### DESCRIPTION OF THE TASK
When you reach the line containing "acts as a trust" in the records below, start copying exactly, and stop once you have copied the line containing "reasons, it is".

### RECORDS FOR THE TASK
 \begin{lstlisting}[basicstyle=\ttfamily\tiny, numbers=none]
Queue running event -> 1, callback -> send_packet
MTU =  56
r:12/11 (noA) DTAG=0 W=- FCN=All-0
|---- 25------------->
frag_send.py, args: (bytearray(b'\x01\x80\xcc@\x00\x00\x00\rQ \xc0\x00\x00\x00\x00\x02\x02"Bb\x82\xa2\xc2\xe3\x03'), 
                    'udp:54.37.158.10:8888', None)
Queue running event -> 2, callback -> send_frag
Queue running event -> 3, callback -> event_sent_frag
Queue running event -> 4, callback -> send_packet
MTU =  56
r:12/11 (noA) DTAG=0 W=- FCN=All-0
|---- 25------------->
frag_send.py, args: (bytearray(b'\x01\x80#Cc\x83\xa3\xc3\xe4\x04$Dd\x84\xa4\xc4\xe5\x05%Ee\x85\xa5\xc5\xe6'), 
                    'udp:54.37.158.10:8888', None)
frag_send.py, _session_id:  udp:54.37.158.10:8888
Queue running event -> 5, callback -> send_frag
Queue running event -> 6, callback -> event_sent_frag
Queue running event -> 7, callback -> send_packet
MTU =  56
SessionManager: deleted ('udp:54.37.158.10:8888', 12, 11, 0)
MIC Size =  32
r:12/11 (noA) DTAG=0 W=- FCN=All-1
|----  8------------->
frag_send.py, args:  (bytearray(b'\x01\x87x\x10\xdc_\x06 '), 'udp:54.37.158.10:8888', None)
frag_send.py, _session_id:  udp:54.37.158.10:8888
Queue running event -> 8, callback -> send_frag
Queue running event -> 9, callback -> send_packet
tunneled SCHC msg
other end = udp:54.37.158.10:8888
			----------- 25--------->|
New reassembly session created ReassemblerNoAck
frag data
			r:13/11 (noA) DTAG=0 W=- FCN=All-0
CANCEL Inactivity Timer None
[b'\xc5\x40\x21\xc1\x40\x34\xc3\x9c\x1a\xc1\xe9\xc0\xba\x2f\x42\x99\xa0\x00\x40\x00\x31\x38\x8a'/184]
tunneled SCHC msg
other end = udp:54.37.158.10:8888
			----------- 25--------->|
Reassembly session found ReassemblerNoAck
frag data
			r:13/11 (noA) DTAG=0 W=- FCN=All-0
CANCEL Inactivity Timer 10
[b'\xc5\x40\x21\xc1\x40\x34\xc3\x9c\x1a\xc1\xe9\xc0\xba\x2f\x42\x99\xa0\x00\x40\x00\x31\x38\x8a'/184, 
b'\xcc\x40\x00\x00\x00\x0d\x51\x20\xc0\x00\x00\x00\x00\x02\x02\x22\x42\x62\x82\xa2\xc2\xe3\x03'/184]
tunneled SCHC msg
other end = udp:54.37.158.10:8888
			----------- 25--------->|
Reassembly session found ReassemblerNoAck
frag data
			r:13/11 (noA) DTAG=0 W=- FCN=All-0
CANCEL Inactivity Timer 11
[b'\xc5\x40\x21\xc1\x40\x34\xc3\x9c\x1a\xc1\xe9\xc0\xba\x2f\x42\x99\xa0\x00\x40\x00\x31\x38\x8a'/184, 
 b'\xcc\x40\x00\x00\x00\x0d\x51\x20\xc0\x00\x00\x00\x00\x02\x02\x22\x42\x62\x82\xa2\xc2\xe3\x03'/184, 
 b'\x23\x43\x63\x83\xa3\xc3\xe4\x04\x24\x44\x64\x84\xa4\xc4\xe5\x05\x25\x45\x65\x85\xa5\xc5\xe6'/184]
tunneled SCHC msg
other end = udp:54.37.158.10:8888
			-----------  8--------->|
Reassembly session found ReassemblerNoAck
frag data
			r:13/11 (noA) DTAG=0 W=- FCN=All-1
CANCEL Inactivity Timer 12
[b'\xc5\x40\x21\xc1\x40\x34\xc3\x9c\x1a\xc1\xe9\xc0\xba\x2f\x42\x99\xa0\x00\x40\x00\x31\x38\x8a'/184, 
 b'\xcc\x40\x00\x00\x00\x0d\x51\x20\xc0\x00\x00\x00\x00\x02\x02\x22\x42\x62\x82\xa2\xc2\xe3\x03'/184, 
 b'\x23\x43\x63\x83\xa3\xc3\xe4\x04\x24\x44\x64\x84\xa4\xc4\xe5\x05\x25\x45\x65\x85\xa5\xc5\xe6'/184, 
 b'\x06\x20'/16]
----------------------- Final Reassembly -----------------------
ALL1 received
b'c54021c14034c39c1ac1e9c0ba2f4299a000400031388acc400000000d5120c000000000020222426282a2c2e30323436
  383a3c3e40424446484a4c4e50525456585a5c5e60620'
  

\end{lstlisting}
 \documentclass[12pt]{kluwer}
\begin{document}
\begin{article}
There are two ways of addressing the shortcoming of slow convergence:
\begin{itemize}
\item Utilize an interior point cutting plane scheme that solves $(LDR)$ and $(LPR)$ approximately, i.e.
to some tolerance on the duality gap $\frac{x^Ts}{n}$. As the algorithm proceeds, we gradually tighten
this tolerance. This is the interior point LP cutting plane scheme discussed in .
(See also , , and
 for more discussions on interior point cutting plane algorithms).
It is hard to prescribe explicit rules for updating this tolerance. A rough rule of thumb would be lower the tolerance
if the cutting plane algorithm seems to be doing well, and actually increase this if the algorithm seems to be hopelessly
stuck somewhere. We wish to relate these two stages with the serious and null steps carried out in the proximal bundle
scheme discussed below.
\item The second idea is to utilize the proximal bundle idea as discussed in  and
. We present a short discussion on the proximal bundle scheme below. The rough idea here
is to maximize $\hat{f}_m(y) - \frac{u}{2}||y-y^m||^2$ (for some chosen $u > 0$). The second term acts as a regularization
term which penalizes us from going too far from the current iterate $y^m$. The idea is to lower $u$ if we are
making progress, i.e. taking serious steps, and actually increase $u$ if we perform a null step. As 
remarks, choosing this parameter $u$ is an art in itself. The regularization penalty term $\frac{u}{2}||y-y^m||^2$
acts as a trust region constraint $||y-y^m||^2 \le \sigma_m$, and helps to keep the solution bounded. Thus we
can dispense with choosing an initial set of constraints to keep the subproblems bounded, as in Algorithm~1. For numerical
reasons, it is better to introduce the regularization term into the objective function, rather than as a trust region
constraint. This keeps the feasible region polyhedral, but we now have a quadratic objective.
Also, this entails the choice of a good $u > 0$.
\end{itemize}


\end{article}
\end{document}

### ANSWER TO THE EXERCISE
acts as a trust region constraint $||y-y^m||^2 \le \sigma_m$, and helps to keep the solution bounded. Thus we
can dispense with choosing an initial set of constraints to keep the subproblems bounded, as in Algorithm~1. For numerical
reasons, it is better to introduce the regularization term into the objective function, rather than as a trust region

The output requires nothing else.